La Toho, tan celosa de sus posesiones, le cortó la referencia, lo denunció e hizo que el cineasta cántabro tuviera que esconder el nombre de Godzilla, incluso hubo que inventarse un monstruo que en poco o nada se le pareciera. Del conflicto gana Vigalondo porque su Colossal, al liberarse del modelo obvio, crece en originalidad, algo que para él es el fundamento de su obra.
Si no apareciera el nombre de Vigalondo como director del filme, la mayoría del público pensaría que esta película protagonizado por profesionales americanos, ha nacido en USA. Bueno, salvo por un detalle, lo estrambótico de un guión que conecta con el tiempo presente y que se adentra en la realidad aumentada desde el delirio y la fantasía.

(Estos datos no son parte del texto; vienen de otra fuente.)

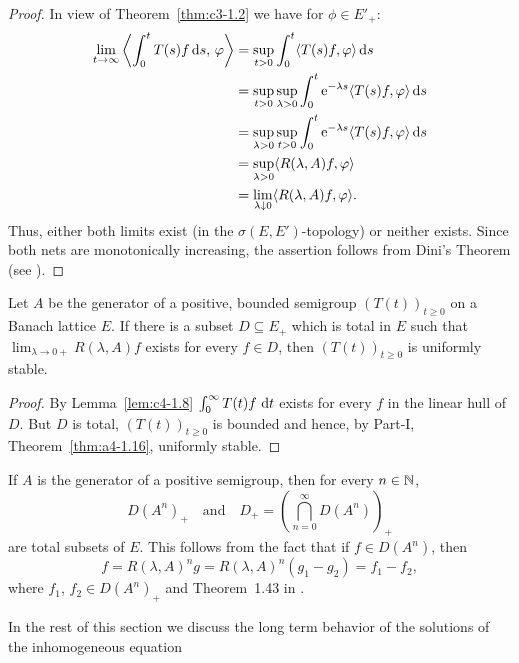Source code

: \begin{proof}
In view of Theorem~\ref{thm:c3-1.2}  we have for $\phi \in E'_{+}$:
\begin{align*}
\lim_{t \to \infty}  \left\langle\int_{0}^{t} T(s)f \ds  ,\,\phi\right\rangle &= \sup_{t>0} \int_{0}^{t}\langle T(s)f,\phi\rangle \ds \\
&= \sup_{t>0}\sup_{\lambda>0} \int_{0}^{t}\eu^{-\lambda s}\langle T(s)f,\phi\rangle \ds \\
&= \sup_{\lambda>0}\sup_{t>0} \int_{0}^{t}\eu^{-\lambda s}\langle T(s)f,\phi\rangle \ds \\
&= \sup_{\lambda>0} \langle R(\lambda,A)f,\phi\rangle \\
&= \lim_{\lambda \downarrow 0} \langle R(\lambda,A)f,\phi\rangle.
\end{align*}
Thus, either both limits exist (in the $\sigma(E,E')$-topology) or neither exists.
Since both nets are monotonically increasing, the assertion follows from Dini's Theorem (see \textcite[II. Theorem~5.9]{schaefer:1974}).
\end{proof}
\begin{proposition}\label{prop:c4-1.9}
%
Let $A$ be the generator of a positive, bounded semigroup $(T(t))_{t \geq 0}$ on a Banach lattice $E$.
If there is a subset $D \subseteq E_{+}$ which is total in $E$ such that $\lim_{\lambda \to 0+} R(\lambda,A)f$ exists for every $f \in D$, then $(T(t))_{t \geq 0}$ is uniformly stable.
\end{proposition}
\begin{proof}
By Lemma~\ref{lem:c4-1.8} $\int_{0}^{\infty} T(t)f \, \dt$ exists for every $f$ in the linear hull of\/ $D$.
But $D$ is total, $(T(t))_{t \geq 0}$ is bounded and hence, by Part-I, Theorem~\ref{thm:a4-1.16}, uniformly stable.
\end{proof}
\begin{remark}\label{rem:c4-1.10}
If\/ $A$ is the generator of a positive semigroup, then for every $n \in \N$, 
\[
D(A^{n})_{+}
\quad \text{and} \quad 
D_{+} =  \left(\bigcap_{n=0}^{\infty} D(A^{n})\right)_{+}
\]
are total subsets of\/ $E$.
This follows from the fact that if  $f \in D(A^{n})$, then 
\[
    f = R(\lambda,A)^{n}g = R(\lambda,A)^{n}(g_{1} - g_{2}) = f_{1} - f_{2},
\]
where $f_{1}$, $f_{2} \in D(A^{n})_{+}$ and Theorem~1.43 in \textcite{davies:1980}.
\end{remark}
In the rest of this section we discuss the long term behavior of the solutions of the inhomogeneous equation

Con una estrella como Anna Hathaway a la cabeza, sin renunciar al humor, Vigalondo siempre busca la sonrisa, Colossal se comporta como un monstruo de dos cabezas. Una se corresponde con ese cine de catástrofes, de ciudades destruidas y gentes histéricas, de monstruos gigantescos y de venganzas siniestras. Otra tiene que ver con la comedia romántica, con el desajuste entre deseos y respuestas, con las viejas heridas abiertas en la juventud y la sensación de fracaso vital que terminan por arruinar la existencia.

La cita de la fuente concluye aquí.